Fox Sports Go Geared Up for Daytona

Fox Sports Go, the new Fox Sports digital platform and mobile app, may only be four months old, but it sure is battle tested.

FoxSportsGoEarlier this month, Go pulled back its authentication model and opened up its digital distribution of Super Bowl XLVIII for everyone, and in doing so, set all kinds of streaming records.

Now with the Daytona 500 arriving this weekend, Fox Sports is ready technologically for another big production and burst of users.

“We always targeted the Super Bowl as the app’s coming out party,” says Clark Pierce, SVP, Mobile and Advanced Platforms. “We launched back in October with the app and the website and it was really a soft launch. We didn’t get out in front of it for a number of reasons. The Super Bowl worked very well because it created a lot of awareness about the product.”

The Super Bowl stream on Fox Sports Go set the all-time record for the live stream of a single sporting event with an average of 528,000 viewers per minute. Fox obviously isn’t preparing for Super Bowl-level usage, but Daytona is one of Fox’s biggest sporting events of the year.

On the streaming end, Fox Sports uses adaptive bit rate technology for its distribution. For PCs, Fox is pushing out at a full range from 110KB all the way up to 3Mbps. On the app, it can go up to as high as 4Mbps.

Fox worked closesly ith Akamai in the development of the platform and Pierce says they were a huge factor in the success surrounding the Super Bowl.

“It wasn’t their first rodeo, but it was ours,” he says. “So it was great to have them because they were fantastic. They do big events and they do them very well.”

To handle the traffic that came with the Super Bowl audience, Fox also changed it up by not using digital ad insertion and treated online commercial breaks very similar to that of a linear production.
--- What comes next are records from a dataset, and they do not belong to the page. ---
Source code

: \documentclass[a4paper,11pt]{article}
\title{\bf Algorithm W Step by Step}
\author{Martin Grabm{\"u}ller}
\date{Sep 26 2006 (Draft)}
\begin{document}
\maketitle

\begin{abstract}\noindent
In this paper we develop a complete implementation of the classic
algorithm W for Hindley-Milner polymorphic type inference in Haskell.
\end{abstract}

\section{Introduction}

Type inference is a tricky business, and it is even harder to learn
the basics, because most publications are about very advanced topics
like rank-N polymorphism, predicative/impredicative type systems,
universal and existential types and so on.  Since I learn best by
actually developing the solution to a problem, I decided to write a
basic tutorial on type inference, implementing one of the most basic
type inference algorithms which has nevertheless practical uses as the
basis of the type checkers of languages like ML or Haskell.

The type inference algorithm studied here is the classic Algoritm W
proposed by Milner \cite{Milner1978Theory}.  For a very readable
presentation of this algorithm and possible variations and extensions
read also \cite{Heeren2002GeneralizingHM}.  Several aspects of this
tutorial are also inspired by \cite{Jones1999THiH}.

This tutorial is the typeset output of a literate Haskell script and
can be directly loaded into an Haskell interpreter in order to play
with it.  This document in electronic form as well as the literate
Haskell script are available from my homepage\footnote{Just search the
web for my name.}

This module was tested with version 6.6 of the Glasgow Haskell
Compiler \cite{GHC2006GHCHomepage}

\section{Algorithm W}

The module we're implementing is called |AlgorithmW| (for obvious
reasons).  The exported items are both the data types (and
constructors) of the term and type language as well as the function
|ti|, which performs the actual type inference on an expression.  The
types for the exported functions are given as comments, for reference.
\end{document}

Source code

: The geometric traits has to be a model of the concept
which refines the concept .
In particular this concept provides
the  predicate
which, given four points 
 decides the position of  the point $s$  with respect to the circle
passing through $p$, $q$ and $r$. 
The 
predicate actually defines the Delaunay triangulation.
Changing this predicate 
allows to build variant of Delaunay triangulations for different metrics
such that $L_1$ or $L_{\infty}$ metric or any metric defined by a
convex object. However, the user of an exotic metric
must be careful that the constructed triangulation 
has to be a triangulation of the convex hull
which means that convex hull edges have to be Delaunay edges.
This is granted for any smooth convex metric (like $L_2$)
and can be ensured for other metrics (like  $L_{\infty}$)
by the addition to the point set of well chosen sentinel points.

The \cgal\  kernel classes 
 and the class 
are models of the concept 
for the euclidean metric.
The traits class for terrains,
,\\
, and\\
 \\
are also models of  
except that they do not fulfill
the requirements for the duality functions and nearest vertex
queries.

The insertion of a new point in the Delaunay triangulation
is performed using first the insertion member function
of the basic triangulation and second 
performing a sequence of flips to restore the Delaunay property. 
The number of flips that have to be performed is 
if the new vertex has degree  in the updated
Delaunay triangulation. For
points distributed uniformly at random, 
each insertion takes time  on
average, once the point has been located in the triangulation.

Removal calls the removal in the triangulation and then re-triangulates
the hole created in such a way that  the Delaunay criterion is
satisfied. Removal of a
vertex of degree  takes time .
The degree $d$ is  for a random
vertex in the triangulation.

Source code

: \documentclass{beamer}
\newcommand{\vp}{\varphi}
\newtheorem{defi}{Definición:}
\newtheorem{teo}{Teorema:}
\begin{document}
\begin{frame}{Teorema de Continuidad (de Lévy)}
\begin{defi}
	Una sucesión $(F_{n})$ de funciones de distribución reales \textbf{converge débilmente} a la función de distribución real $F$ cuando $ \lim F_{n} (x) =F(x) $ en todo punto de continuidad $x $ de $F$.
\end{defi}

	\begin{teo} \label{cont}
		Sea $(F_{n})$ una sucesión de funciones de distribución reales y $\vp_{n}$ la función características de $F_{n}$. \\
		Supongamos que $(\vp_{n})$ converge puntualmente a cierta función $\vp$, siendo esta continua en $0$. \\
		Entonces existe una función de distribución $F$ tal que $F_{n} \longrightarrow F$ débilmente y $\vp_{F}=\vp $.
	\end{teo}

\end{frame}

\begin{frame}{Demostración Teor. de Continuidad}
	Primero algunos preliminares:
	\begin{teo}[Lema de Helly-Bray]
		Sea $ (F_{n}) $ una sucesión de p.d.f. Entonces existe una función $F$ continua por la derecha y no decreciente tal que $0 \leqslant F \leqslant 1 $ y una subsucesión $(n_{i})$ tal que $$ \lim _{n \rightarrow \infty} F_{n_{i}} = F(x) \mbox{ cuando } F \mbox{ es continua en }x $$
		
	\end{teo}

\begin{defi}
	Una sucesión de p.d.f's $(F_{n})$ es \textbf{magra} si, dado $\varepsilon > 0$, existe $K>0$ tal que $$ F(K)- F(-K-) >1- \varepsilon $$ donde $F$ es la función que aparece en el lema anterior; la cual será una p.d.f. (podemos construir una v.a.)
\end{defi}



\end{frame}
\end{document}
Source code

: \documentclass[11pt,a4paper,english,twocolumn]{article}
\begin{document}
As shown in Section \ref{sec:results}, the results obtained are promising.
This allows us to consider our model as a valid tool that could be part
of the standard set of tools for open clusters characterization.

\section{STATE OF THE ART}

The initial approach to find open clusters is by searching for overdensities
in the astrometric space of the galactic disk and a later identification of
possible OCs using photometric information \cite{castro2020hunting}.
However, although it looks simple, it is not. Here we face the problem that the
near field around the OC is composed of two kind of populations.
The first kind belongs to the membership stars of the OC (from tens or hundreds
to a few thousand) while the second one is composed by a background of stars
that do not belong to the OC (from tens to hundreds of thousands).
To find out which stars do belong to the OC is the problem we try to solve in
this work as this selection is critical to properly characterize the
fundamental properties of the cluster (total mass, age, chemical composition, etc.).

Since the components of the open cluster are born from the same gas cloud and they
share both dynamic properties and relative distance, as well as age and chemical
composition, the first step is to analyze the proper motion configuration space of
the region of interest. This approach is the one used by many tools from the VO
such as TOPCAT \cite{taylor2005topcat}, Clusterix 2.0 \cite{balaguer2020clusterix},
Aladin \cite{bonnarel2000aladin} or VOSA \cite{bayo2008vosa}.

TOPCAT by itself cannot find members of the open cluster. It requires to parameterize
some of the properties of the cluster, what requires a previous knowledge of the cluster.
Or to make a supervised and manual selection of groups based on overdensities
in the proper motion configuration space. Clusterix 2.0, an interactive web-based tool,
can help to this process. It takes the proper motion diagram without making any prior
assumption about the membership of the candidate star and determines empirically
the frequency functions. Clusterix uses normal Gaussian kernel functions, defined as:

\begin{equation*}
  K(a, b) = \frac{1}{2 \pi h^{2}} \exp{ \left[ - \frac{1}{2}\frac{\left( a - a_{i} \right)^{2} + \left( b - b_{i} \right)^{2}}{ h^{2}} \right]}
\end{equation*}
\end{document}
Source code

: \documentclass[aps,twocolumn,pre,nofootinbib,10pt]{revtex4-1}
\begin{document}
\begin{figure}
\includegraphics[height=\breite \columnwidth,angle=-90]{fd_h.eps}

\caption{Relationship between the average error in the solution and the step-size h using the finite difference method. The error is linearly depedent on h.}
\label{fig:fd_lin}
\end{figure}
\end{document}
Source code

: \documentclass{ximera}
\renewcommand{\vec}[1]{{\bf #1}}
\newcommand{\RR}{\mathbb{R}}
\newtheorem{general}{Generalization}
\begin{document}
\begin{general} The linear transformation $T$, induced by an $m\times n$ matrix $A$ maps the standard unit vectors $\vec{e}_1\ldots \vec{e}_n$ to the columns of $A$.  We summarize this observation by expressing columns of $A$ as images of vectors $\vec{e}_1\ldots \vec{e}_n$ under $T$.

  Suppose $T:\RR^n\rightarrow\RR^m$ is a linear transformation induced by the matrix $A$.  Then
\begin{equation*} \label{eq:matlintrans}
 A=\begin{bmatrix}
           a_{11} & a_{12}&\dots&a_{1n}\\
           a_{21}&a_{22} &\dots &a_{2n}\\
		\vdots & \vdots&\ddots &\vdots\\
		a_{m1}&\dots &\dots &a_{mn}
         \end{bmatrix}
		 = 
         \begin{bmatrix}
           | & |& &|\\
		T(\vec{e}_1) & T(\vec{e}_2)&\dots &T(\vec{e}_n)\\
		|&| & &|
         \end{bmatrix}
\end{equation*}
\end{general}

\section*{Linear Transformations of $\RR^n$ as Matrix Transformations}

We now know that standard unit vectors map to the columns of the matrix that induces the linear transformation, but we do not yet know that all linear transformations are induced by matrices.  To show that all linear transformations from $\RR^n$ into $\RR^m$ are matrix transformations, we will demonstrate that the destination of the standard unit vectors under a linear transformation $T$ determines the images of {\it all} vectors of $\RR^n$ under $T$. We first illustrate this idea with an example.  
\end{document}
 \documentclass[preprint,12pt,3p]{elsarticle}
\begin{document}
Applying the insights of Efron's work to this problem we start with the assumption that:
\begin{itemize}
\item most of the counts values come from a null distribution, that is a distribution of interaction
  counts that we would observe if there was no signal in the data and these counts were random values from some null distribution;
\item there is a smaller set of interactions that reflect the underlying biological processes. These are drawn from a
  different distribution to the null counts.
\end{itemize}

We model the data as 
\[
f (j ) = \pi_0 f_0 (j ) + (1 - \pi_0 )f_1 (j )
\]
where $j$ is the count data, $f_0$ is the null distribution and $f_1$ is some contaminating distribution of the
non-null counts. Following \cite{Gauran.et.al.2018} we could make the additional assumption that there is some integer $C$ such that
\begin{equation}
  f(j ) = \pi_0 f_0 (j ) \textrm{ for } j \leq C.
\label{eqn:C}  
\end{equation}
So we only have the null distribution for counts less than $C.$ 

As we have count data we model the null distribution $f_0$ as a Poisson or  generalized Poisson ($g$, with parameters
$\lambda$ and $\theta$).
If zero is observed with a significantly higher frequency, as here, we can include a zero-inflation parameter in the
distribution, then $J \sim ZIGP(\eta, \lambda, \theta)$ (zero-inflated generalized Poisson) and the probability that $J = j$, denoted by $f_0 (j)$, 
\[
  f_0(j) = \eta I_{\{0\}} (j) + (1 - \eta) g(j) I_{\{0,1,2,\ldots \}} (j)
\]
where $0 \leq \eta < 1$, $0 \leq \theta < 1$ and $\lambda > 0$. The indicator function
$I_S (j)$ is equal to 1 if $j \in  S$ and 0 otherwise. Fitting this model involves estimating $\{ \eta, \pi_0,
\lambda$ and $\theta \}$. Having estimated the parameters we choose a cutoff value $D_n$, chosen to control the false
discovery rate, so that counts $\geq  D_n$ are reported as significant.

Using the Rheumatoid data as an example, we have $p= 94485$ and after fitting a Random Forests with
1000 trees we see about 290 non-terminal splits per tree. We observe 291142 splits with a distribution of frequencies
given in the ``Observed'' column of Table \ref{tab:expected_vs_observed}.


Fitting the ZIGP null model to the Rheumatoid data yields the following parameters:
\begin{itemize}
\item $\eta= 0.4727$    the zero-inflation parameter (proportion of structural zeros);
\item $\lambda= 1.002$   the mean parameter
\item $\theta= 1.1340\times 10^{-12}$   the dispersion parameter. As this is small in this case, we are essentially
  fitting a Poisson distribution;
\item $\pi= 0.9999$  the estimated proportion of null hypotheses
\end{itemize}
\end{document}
“There was no previous event that led us to believe that an ad-decisioning system could handle that kind of a volume,” says Pierce. “So we put that level of protection in place and we worked with our internal engineering and operations group to strategize that plan. It was really a smart move because I think that was the backbone to such a consistently good experience for all of our viewers.”

Fox will go back to an ad-decisioning system for this weekend’s Daytona production. Tech provider Anvato also assisted by building a tool that helped Fox upload localized and targeted commercials.

Fox Sports has produced a bevy of content around Speed Week and Pierce knows its these big events that will help build the apps popularity and respectability.

“Good games are going to drive awareness,” says Pierce. “The best marketing tool there is someone on social media saying they are watching a game on our app. It’s a big opportunity that we can take advantage of.”